Introduction

Although inferior vena cava (IVC) filter placement is known to be effective in reducing the risk of pulmonary embolism (PE) in selected patients [1, 2], when only short-term protection is required, ideally a permanent IVC filter would not be placed, considering the long life expectancy of such patients [2, 3]. Thus, the use of a temporary vena cava filter has found widespread acceptance [4, 5]. However, problems have been reported, mainly related to the structure of these devices, in that part of the device projects from the insertion site [57].

On the contrary, no such problems have arisen in the use of commercially available retrievable filters, which are permanent vena cava filters that can be retrieved when appropriate.

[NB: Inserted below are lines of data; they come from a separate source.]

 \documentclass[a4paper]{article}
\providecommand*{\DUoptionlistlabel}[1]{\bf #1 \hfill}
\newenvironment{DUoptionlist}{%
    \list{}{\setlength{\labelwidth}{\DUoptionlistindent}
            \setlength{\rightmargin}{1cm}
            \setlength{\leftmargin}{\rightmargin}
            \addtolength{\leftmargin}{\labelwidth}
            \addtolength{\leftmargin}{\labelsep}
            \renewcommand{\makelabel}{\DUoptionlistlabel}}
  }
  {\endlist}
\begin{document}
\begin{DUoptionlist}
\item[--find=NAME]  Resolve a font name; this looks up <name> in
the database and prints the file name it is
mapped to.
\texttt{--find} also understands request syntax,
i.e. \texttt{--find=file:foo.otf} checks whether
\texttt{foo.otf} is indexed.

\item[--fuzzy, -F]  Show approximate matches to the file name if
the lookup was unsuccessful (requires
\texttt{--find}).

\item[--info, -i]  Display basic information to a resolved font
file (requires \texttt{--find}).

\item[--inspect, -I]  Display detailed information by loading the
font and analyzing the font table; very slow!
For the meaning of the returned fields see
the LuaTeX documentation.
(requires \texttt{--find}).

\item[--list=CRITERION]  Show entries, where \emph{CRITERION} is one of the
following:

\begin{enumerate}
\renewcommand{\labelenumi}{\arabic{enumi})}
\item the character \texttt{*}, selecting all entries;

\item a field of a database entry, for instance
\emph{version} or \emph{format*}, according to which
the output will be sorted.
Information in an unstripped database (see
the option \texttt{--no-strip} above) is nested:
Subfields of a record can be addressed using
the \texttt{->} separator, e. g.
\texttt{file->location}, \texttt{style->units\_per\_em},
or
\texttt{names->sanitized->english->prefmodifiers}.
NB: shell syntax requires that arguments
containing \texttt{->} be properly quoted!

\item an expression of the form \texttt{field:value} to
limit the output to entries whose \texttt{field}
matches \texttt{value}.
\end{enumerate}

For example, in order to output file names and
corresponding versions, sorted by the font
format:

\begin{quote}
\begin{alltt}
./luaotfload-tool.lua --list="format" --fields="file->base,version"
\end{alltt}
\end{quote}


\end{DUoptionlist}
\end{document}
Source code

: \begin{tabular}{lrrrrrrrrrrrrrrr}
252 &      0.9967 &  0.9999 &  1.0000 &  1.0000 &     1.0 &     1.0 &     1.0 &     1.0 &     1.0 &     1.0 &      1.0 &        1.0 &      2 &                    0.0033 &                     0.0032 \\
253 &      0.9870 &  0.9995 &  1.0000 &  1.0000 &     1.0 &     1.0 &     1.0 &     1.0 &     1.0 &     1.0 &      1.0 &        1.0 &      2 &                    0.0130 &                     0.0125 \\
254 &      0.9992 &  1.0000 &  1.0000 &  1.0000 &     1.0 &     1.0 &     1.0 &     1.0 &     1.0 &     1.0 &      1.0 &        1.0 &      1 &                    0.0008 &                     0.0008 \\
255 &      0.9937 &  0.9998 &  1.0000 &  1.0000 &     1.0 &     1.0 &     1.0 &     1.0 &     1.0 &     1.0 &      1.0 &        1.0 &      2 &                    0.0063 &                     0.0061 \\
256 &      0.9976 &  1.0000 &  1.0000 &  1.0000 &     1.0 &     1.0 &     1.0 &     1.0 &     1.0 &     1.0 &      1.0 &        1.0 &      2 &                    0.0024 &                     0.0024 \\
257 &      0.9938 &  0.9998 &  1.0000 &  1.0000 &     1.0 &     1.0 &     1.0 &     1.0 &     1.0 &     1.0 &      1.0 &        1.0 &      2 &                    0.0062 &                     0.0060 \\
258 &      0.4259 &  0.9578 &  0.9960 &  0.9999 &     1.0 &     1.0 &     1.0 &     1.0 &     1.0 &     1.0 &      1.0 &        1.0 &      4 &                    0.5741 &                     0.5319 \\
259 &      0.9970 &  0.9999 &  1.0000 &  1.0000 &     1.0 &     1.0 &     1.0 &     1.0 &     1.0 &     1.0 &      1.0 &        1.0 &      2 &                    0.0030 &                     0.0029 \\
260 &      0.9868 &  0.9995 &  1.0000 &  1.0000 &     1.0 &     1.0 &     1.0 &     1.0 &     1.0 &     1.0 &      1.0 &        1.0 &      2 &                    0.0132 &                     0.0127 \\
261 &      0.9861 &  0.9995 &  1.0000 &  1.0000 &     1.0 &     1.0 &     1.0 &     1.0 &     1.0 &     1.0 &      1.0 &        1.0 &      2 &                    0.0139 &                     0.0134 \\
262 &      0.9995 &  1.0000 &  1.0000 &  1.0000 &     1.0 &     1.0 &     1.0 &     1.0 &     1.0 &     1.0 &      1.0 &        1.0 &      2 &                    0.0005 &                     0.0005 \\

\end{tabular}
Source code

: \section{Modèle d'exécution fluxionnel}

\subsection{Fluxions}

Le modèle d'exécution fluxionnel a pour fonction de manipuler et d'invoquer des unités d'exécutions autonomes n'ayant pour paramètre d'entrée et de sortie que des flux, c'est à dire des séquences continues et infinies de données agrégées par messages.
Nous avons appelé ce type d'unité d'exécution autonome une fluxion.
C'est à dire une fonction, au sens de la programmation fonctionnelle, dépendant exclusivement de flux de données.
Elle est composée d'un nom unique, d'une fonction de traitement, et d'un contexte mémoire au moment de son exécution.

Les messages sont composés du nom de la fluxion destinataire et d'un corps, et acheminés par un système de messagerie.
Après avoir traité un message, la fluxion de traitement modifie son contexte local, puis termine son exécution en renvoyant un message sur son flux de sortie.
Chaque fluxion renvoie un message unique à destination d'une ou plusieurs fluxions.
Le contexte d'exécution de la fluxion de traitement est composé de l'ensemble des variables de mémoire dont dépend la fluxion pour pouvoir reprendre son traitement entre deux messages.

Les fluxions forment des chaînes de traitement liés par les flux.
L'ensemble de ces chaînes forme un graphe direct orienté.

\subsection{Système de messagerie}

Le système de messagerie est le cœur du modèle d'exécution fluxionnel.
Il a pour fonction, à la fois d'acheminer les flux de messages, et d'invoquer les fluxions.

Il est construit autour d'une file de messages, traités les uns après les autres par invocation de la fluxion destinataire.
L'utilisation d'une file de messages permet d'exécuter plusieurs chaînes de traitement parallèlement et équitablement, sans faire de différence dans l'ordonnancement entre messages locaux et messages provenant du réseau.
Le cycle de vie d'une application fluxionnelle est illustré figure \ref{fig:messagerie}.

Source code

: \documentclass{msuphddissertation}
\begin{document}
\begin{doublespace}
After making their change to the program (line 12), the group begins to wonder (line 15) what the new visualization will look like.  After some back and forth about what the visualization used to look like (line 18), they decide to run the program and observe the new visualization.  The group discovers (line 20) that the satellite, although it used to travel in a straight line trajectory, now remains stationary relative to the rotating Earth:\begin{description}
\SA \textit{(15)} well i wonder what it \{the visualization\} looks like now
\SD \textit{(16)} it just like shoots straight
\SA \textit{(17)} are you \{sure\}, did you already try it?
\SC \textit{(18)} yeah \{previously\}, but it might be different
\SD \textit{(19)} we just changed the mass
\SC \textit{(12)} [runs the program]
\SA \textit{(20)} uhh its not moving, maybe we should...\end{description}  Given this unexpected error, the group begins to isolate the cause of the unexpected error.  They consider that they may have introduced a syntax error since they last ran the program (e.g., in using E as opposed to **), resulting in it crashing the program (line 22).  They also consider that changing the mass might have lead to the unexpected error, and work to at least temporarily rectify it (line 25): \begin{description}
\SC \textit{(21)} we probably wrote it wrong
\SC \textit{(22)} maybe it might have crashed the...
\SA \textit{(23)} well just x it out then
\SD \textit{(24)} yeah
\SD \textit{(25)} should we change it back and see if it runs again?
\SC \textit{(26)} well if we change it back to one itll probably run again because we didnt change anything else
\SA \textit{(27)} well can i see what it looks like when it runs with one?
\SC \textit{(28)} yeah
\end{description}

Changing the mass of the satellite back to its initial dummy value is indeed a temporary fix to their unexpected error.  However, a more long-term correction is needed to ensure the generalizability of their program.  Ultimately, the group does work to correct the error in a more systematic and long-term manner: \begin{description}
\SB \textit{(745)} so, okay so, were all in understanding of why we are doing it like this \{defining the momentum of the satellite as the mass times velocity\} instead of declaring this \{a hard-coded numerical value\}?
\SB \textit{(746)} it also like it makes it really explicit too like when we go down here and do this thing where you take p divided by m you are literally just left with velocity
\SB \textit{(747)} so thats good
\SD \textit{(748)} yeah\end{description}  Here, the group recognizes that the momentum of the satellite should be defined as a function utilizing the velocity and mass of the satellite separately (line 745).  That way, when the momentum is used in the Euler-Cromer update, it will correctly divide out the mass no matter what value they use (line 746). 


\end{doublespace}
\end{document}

Paralleling the increased usage of retrievable vena cava filters in daily clinical practice, reports of their use have increased [814]. However, most published reports have focused on the feasibility and safety of withdrawal of the filter [815]. On the other hand, there have been few large studies on venous thromboembolism (VTE) after removal of the filter [16]. The purpose of the present study was to evaluate the incidence of VTE (VTE; defined as deep venous thrombosis [DVT] and/or PE) after filter retrieval.

Subjects and Methods

Patients

Between February 2001 and July 2008, at our institution, a Gunther Tulip retrievable vena cava filter (GTF) (Cook, Bjaeverskov, Denmark), which is among the commercially available retrievable vena cava filters, was implanted in 163 patients. Removal of the GTF was attempted after temporal implantation in 81 of these 163 patients, with successful retrieval in 76 of the 81 patients. (46 women, 30 men; mean age, 59.3 years; range, 18–87 years). These 76 patients comprise the cohort of the present study. In this retrospective study, data for analysis were obtained through review of each patient’s chart and results of analysis are described according to reporting standards recommended in previous reports [17, 18].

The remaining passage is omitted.